● **What you will do**: Below are the entries. Print only the lines starting at the one with "### setting body/header/querystring" and ending at the one with "Login page view", exactly, with no pictures.

Extracted material section start

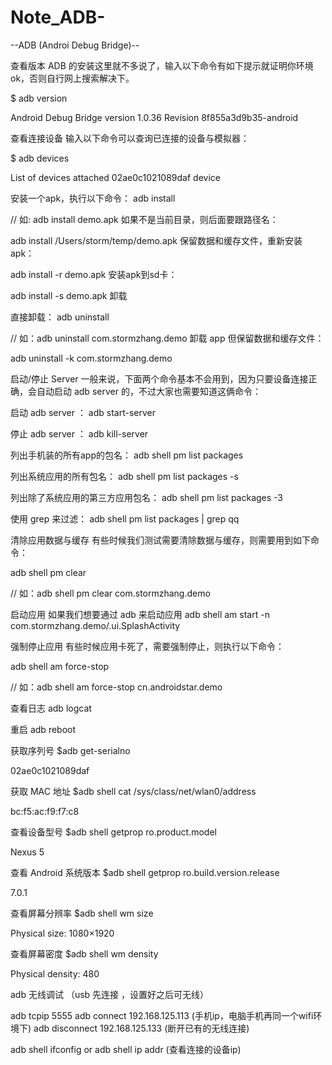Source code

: # Note_ADB-



--ADB (Androi Debug Bridge)--


查看版本
ADB 的安装这里就不多说了，输入以下命令有如下提示就证明你环境ok，否则自行网上搜索解决下。

$ adb version

Android Debug Bridge version 1.0.36
Revision 8f855a3d9b35-android

查看连接设备
输入以下命令可以查询已连接的设备与模拟器：

$ adb devices

List of devices attached
02ae0c1021089daf       device

安装一个apk，执行以下命令：
adb install <apkfile>

// 如: adb install demo.apk
如果不是当前目录，则后面要跟路径名：

adb install /Users/storm/temp/demo.apk
保留数据和缓存文件，重新安装apk：

adb install -r demo.apk
安装apk到sd卡：

adb install -s demo.apk
卸载

直接卸载：
adb uninstall <package>

// 如：adb uninstall com.stormzhang.demo
卸载 app 但保留数据和缓存文件：

adb uninstall -k com.stormzhang.demo

启动/停止 Server
一般来说，下面两个命令基本不会用到，因为只要设备连接正确，会自动启动 adb server 的，不过大家也需要知道这俩命令：

启动 adb server ：
adb start-server

停止 adb server ：
adb kill-server

列出手机装的所有app的包名：
adb shell pm list packages

列出系统应用的所有包名：
adb shell pm list packages -s

列出除了系统应用的第三方应用包名：
adb shell pm list packages -3

使用 grep 来过滤：
adb shell pm list packages | grep qq

清除应用数据与缓存
有些时候我们测试需要清除数据与缓存，则需要用到如下命令：

adb shell pm clear <packagename>

// 如：adb shell pm clear com.stormzhang.demo

启动应用
如果我们想要通过 adb 来启动应用
adb shell am start -n com.stormzhang.demo/.ui.SplashActivity

强制停止应用
有些时候应用卡死了，需要强制停止，则执行以下命令：

adb shell am force-stop <packagename>

// 如：adb shell am force-stop cn.androidstar.demo

查看日志
adb logcat

重启
adb reboot

获取序列号
$adb get-serialno

02ae0c1021089daf

获取 MAC 地址
$adb shell  cat /sys/class/net/wlan0/address

bc:f5:ac:f9:f7:c8

查看设备型号
$adb shell getprop ro.product.model

Nexus 5

查看 Android 系统版本
$adb shell getprop ro.build.version.release

7.0.1

查看屏幕分辨率
$adb shell wm size

Physical size: 1080×1920

查看屏幕密度
$adb shell wm density

Physical density: 480

 
adb 无线调试 （usb 先连接 ，设置好之后可无线）
 
adb tcpip 5555
adb connect 192.168.125.113 (手机ip，电脑手机再同一个wifi环境下)
adb disconnect 192.168.125.133 (断开已有的无线连接)

adb shell ifconfig or adb shell ip addr (查看连接的设备ip)
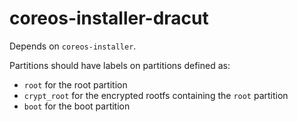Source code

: # coreos-installer-dracut

Depends on `coreos-installer`.

Partitions should have labels on partitions defined as:

- `root` for the root partition
- `crypt_root` for the encrypted rootfs containing the `root` partition
- `boot` for the boot partition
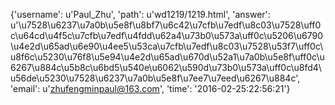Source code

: {'username': u'Paul_Zhu', 'path': u'wd1219/1219.html', 'answer': u'\u7528\u6237\u7a0b\u5e8f\u8bf7\u6c42\u7cfb\u7edf\u8c03\u7528\uff0c\u64cd\u4f5c\u7cfb\u7edf\u4fdd\u62a4\u73b0\u573a\uff0c\u5206\u6790\u4e2d\u65ad\u6e90\u4ee5\u53ca\u7cfb\u7edf\u8c03\u7528\u53f7\uff0c\u8f6c\u5230\u76f8\u5e94\u4e2d\u65ad\u670d\u52a1\u7a0b\u5e8f\uff0c\u6267\u884c\u5b8c\u6bd5\u540e\u6062\u590d\u73b0\u573a\uff0c\u8fd4\u56de\u5230\u7528\u6237\u7a0b\u5e8f\u7ee7\u7eed\u6267\u884c', 'email': u'zhufengminpaul@163.com', 'time': '2016-02-25:22:56:21'}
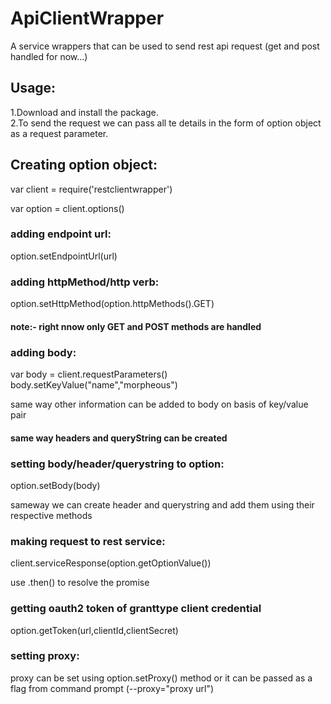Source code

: # ApiClientWrapper
A service wrappers that can be used to send rest api request (get and post handled for now...)

## Usage:
1.Download and install the package.</br>
2.To send the request we can pass all te details in the form of option object as a request parameter.

## Creating option object:
var client = require('restclientwrapper')

var option = client.options()
### adding endpoint url:
option.setEndpointUrl(url)

### adding httpMethod/http verb:
option.setHttpMethod(option.httpMethods().GET)
#### note:- right nnow only GET and POST methods are handled

### adding body:
var body = client.requestParameters()
body.setKeyValue("name","morpheous")

same way other information can be added to body on basis of key/value pair

#### same way headers and queryString can be created

### setting body/header/querystring to option:
option.setBody(body)

sameway we can create header and querystring and add them using their respective methods

### making request to rest service:

client.serviceResponse(option.getOptionValue())

use .then() to resolve the promise 

### getting oauth2 token of granttype client credential

option.getToken(url,clientId,clientSecret)

### setting proxy:
proxy can be set using option.setProxy() method or it can be passed as a flag from command prompt (--proxy="proxy url")
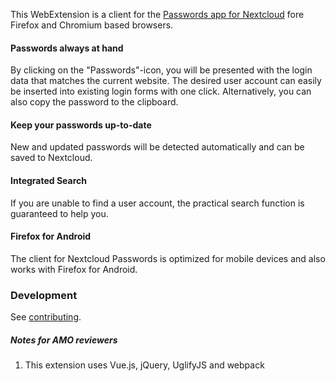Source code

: This WebExtension is a client for the [Passwords app for Nextcloud](https://github.com/marius-wieschollek/passwords-legacy) fore Firefox and Chromium based browsers.

#### Passwords always at hand
By clicking on the "Passwords"-icon, you will be presented with the login data that matches the current website. The desired user account can easily be inserted into existing login forms with one click. Alternatively, you can also copy the password to the clipboard.

#### Keep your passwords up-to-date
New and updated passwords will be detected automatically and can be saved to Nextcloud.

#### Integrated Search
If you are unable to find a user account, the practical search function is guaranteed to help you.

#### Firefox for Android
The client for Nextcloud Passwords is optimized for mobile devices and also works with Firefox for Android.

### Development
See [contributing](Contributing.md).

##### Notes for AMO reviewers
1. This extension uses Vue.js, jQuery, UglifyJS and webpack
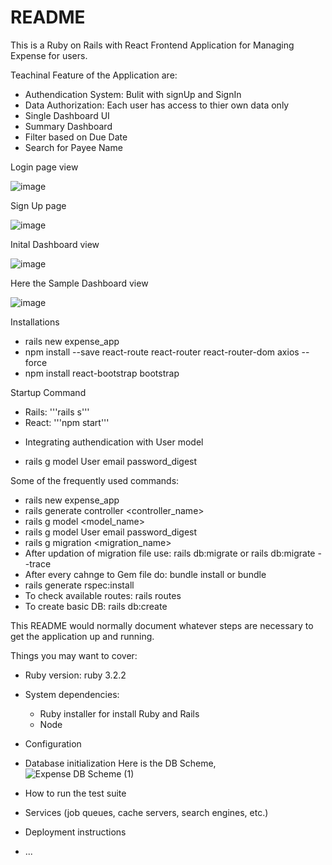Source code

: # README
This is a Ruby on Rails with React Frontend Application for Managing Expense for users. 

Teachinal Feature of the Application are:
- Authendication System: Bulit with signUp and SignIn
- Data Authorization: Each user has access to thier own data only
- Single Dashboard UI
- Summary Dashboard
- Filter based on Due Date
- Search for Payee Name
  
Login page view

![image](https://github.com/dhanavishnu13/Ruby-on-Rails-with-React/assets/83368841/279f0dce-f45b-4e70-aff4-cd879c45fd57)

Sign Up page

![image](https://github.com/dhanavishnu13/Ruby-on-Rails-with-React/assets/83368841/614a9172-2dfd-4a0c-8b1a-eb089c314682)

Inital Dashboard view

![image](https://github.com/dhanavishnu13/Ruby-on-Rails-with-React/assets/83368841/8179636d-2210-4c4a-94d3-97ad62aa91a3)

Here the Sample Dashboard view

![image](https://github.com/dhanavishnu13/Ruby-on-Rails-with-React/assets/83368841/0a2b4324-4b46-4053-9c21-4a2f1e6f49ec)

Installations
- rails new expense_app
- npm install --save react-route react-router react-router-dom axios --force
- npm install react-bootstrap bootstrap  

Startup Command
- Rails: '''rails s'''
- React: '''npm start'''

* Integrating authendication with User model
- rails g model User email password_digest

Some of the frequently used commands:
- rails new expense_app
- rails generate controller <controller_name>
- rails g model <model_name>
- rails g model User email password_digest
- rails g migration <migration_name>
- After updation of migration file use: rails db:migrate or rails db:migrate --trace
- After every cahnge to Gem file do: bundle install or bundle
- rails generate rspec:install
- To check available routes: rails routes
- To create basic DB: rails db:create

This README would normally document whatever steps are necessary to get the
application up and running.

Things you may want to cover:

* Ruby version: ruby 3.2.2

* System dependencies:
  - Ruby installer for install Ruby and Rails
  - Node

* Configuration

* Database initialization
  Here is the DB Scheme,
![Expense DB Scheme (1)](https://github.com/dhanavishnu13/Ruby-on-Rails-with-React/assets/83368841/a676b24f-b599-4b1f-abef-be50293e4a5f)
* How to run the test suite

* Services (job queues, cache servers, search engines, etc.)

* Deployment instructions

* ...


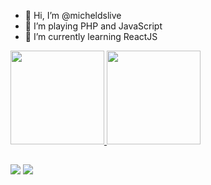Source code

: - 👋 Hi, I’m @micheldslive
- 👀 I’m playing PHP and JavaScript
- 🌱 I’m currently learning ReactJS

<div>
  <a href="https://github.com/micheldslive">
  <img height="150em" src="https://github-readme-stats.vercel.app/api?username=micheldslive&show_icons=true&theme=dracula&include_all_commits=true&count_private=true"/>
  <img height="150em" src="https://github-readme-stats.vercel.app/api/top-langs/?username=micheldslive&layout=compact&langs_count=16&theme=dracula"/>
</div>
 
 ##
  
<div>
  <a href="https://www.instagram.com/micheldslive" target="_blank"><img src="https://img.shields.io/badge/-Instagram-%239640e4?style=for-the-badge&logo=instagram&logoColor=white" target="_blank"></a>
  <a href="https://www.linkedin.com/in/micheldslive" target="_blank"><img src="https://img.shields.io/badge/-LinkedIn-%230077B5?style=for-the-badge&logo=linkedin&logoColor=white" target="_blank"></a> 
</div>

<!---
micheldslive/micheldslive is a ✨ special ✨ repository because its `README.md` (this file) appears on your GitHub profile.
You can click the Preview link to take a look at your changes.
--->
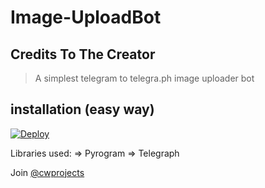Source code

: # Image-UploadBot
## Credits To The Creator

> A simplest telegram to telegra.ph image uploader bot

## installation (easy way)

[![Deploy](https://www.herokucdn.com/deploy/button.svg)](https://heroku.com/deploy?template=https://github.com/rocky572/Image-UploadBot/tree/master)

Libraries used: => Pyrogram => Telegraph

Join [@cwprojects](https://t.me/cwprojects)
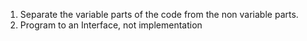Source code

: 1. Separate the variable parts of the code from the non variable parts.
2. Program to an Interface, not implementation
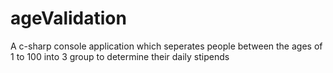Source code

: # ageValidation
 A c-sharp console application which seperates people between the ages of 1 to 100 into 3 group to determine their daily stipends

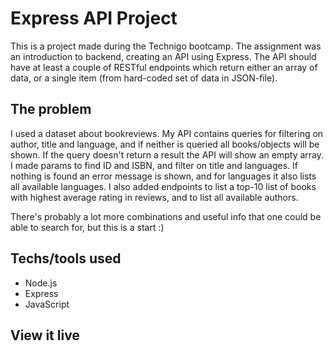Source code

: # Express API Project
This is a project made during the Technigo bootcamp. The assignment was an introduction to backend, creating an API using Express. The API should have at least a couple of RESTful endpoints which return either an array of data, or a single item (from hard-coded set of data in JSON-file).

## The problem
I used a dataset about bookreviews. My API contains queries for filtering on author, title and language, and if neither is queried all books/objects will be shown. If the query doesn't return a result the API will show an empty array. I made params to find ID and ISBN, and filter on title and languages. If nothing is found an error message is shown, and for languages it also lists all available languages. I also added endpoints to list a top-10 list of books with highest average rating in reviews, and to list all available authors. 

There's probably a lot more combinations and useful info that one could be able to search for, but this is a start :)

## Techs/tools used
* Node.js
* Express
* JavaScript

## View it live

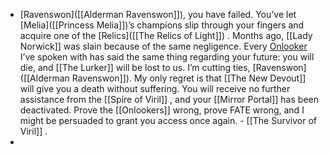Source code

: - [Ravenswon]([[Alderman Ravenswon]]), you have failed. You’ve let [Melia]([[Princess Melia]])’s champions slip through your fingers and acquire one of the [Relics]([[The Relics of Light]]) . Months ago, [[Lady Norwick]] was slain because of the same negligence. Every [Onlooker]([[Onlookers]]) I’ve spoken with has said the same thing regarding your future: you will die, and [[The Lurker]] will be lost to us. I’m cutting ties, [Ravenswon]([[Alderman Ravenswon]]). My only regret is that [[The New Devout]] will give you a death without suffering. 
  You will receive no further assistance from the [[Spire of Viril]] , and your [[Mirror Portal]] has been deactivated. Prove the [[Onlookers]] wrong, prove FATE wrong, and I might be persuaded to grant you access once again.
  \- [[The Survivor of Viril]] .
-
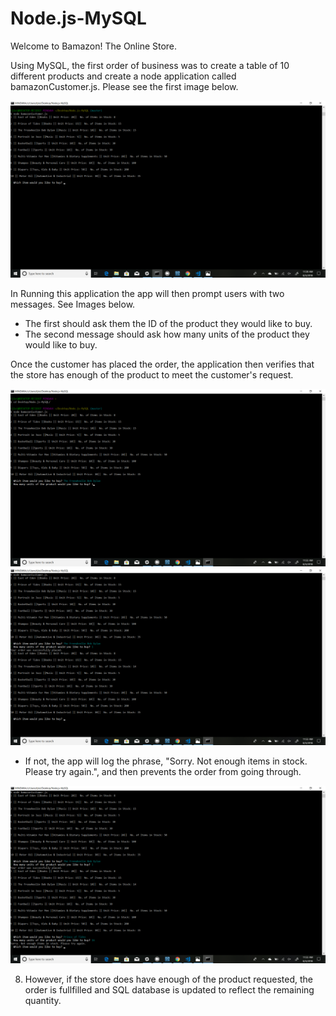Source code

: # Node.js-MySQL
Welcome to Bamazon! The Online Store.

Using MySQL, the first order of business was to create a table of 10 different products and create a node application called bamazonCustomer.js. Please see the first image below. 

![](images/Screenshot%20(31).png)

In Running this application the app will then prompt users with two messages. See Images below. 

   * The first should ask them the ID of the product they would like to buy.
   * The second message should ask how many units of the product they would like to buy.

 Once the customer has placed the order, the application then verifies that the store has enough of the product to meet the customer's request.
 
![](images/Screenshot%20(32).png) 
![](images/Screenshot%20(33).png)

   * If not, the app will log the phrase, "Sorry. Not enough items in stock. Please try again.", and then prevents the order from going through.
   
![](images/Screenshot%20(34).png) 

8. However, if the store does have enough of the product requested, the order is fullfilled and SQL database is updated to reflect the remaining quantity.
   

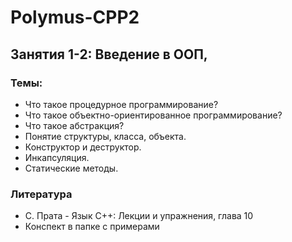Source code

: # Polymus-CPP2

## Занятия 1-2: Введение в ООП, 
### Темы:
  - Что такое процедурное программирование?
  - Что такое объектно-ориентированное программирование?
  - Что такое абстракция?
  - Понятие структуры, класса, объекта.
  - Конструктор и деструктор.
  - Инкапсуляция.
  - Статические методы.

### Литература
  - С. Прата - Язык С++: Лекции и упражнения, глава 10
  - Конспект в папке с примерами

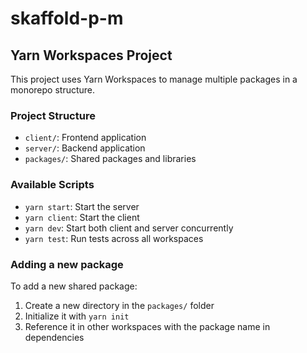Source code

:# skaffold-p-m

## Yarn Workspaces Project

This project uses Yarn Workspaces to manage multiple packages in a monorepo structure.

### Project Structure

- `client/`: Frontend application
- `server/`: Backend application
- `packages/`: Shared packages and libraries

### Available Scripts

- `yarn start`: Start the server
- `yarn client`: Start the client
- `yarn dev`: Start both client and server concurrently
- `yarn test`: Run tests across all workspaces

### Adding a new package

To add a new shared package:

1. Create a new directory in the `packages/` folder
2. Initialize it with `yarn init`
3. Reference it in other workspaces with the package name in dependencies
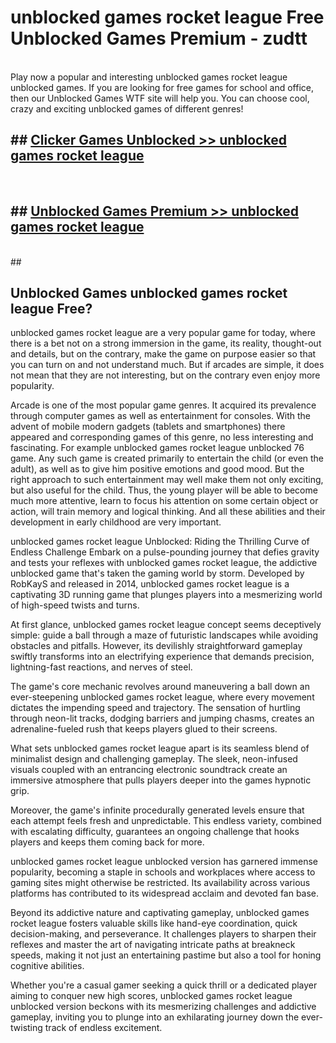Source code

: # unblocked games rocket league  Free Unblocked Games Premium - zudtt <br>
<br>
Play now a popular and interesting unblocked games rocket league unblocked games. If you are looking for free games for school and office, then our Unblocked Games WTF site will help you. You can choose cool, crazy and exciting unblocked games of different genres!


## ##  [Clicker Games Unblocked >> unblocked games rocket league](http://freeplayer.one?title=unblocked_games_rocket_league&ref=UGames)
  <br>

##  ## [Unblocked Games Premium >> unblocked games rocket league](http://freeplayer.one?title=unblocked_games_rocket_league&ref=UGames)
  <br>
  ##



## Unblocked Games unblocked games rocket league Free?

unblocked games rocket league are a very popular game for today, where there is a bet not on a strong immersion in the game, its reality, thought-out and details, but on the contrary, make the game on purpose easier so that you can turn on and not understand much. But if arcades are simple, it does not mean that they are not interesting, but on the contrary even enjoy more popularity.

Arcade is one of the most popular game genres. It acquired its prevalence through computer games as well as entertainment for consoles. With the advent of mobile modern gadgets (tablets and smartphones) there appeared and corresponding games of this genre, no less interesting and fascinating. For example unblocked games rocket league unblocked 76 game. Any such game is created primarily to entertain the child (or even the adult), as well as to give him positive emotions and good mood. But the right approach to such entertainment may well make them not only exciting, but also useful for the child. Thus, the young player will be able to become much more attentive, learn to focus his attention on some certain object or action, will train memory and logical thinking. And all these abilities and their development in early childhood are very important.

unblocked games rocket league Unblocked: Riding the Thrilling Curve of Endless Challenge
Embark on a pulse-pounding journey that defies gravity and tests your reflexes with unblocked games rocket league, the addictive unblocked game that's taken the gaming world by storm. Developed by RobKayS and released in 2014, unblocked games rocket league is a captivating 3D running game that plunges players into a mesmerizing world of high-speed twists and turns.

At first glance, unblocked games rocket league concept seems deceptively simple: guide a ball through a maze of futuristic landscapes while avoiding obstacles and pitfalls. However, its devilishly straightforward gameplay swiftly transforms into an electrifying experience that demands precision, lightning-fast reactions, and nerves of steel.

The game's core mechanic revolves around maneuvering a ball down an ever-steepening unblocked games rocket league, where every movement dictates the impending speed and trajectory. The sensation of hurtling through neon-lit tracks, dodging barriers and jumping chasms, creates an adrenaline-fueled rush that keeps players glued to their screens.

What sets unblocked games rocket league apart is its seamless blend of minimalist design and challenging gameplay. The sleek, neon-infused visuals coupled with an entrancing electronic soundtrack create an immersive atmosphere that pulls players deeper into the games hypnotic grip.

Moreover, the game's infinite procedurally generated levels ensure that each attempt feels fresh and unpredictable. This endless variety, combined with escalating difficulty, guarantees an ongoing challenge that hooks players and keeps them coming back for more.

unblocked games rocket league unblocked version has garnered immense popularity, becoming a staple in schools and workplaces where access to gaming sites might otherwise be restricted. Its availability across various platforms has contributed to its widespread acclaim and devoted fan base.

Beyond its addictive nature and captivating gameplay, unblocked games rocket league fosters valuable skills like hand-eye coordination, quick decision-making, and perseverance. It challenges players to sharpen their reflexes and master the art of navigating intricate paths at breakneck speeds, making it not just an entertaining pastime but also a tool for honing cognitive abilities.

Whether you're a casual gamer seeking a quick thrill or a dedicated player aiming to conquer new high scores, unblocked games rocket league unblocked version beckons with its mesmerizing challenges and addictive gameplay, inviting you to plunge into an exhilarating journey down the ever-twisting track of endless excitement.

Extracted material section end

● **Result of the task**:
### setting body/header/querystring to option:
option.setBody(body)

sameway we can create header and querystring and add them using their respective methods

### making request to rest service:

client.serviceResponse(option.getOptionValue())

use .then() to resolve the promise 

### getting oauth2 token of granttype client credential

option.getToken(url,clientId,clientSecret)

### setting proxy:
proxy can be set using option.setProxy() method or it can be passed as a flag from command prompt (--proxy="proxy url")
Source code

: This WebExtension is a client for the [Passwords app for Nextcloud](https://github.com/marius-wieschollek/passwords-legacy) fore Firefox and Chromium based browsers.

#### Passwords always at hand
By clicking on the "Passwords"-icon, you will be presented with the login data that matches the current website. The desired user account can easily be inserted into existing login forms with one click. Alternatively, you can also copy the password to the clipboard.

#### Keep your passwords up-to-date
New and updated passwords will be detected automatically and can be saved to Nextcloud.

#### Integrated Search
If you are unable to find a user account, the practical search function is guaranteed to help you.

#### Firefox for Android
The client for Nextcloud Passwords is optimized for mobile devices and also works with Firefox for Android.

### Development
See [contributing](Contributing.md).

##### Notes for AMO reviewers
1. This extension uses Vue.js, jQuery, UglifyJS and webpack
Source code

: # README
This is a Ruby on Rails with React Frontend Application for Managing Expense for users. 

Teachinal Feature of the Application are:
- Authendication System: Bulit with signUp and SignIn
- Data Authorization: Each user has access to thier own data only
- Single Dashboard UI
- Summary Dashboard
- Filter based on Due Date
- Search for Payee Name
  
Login page view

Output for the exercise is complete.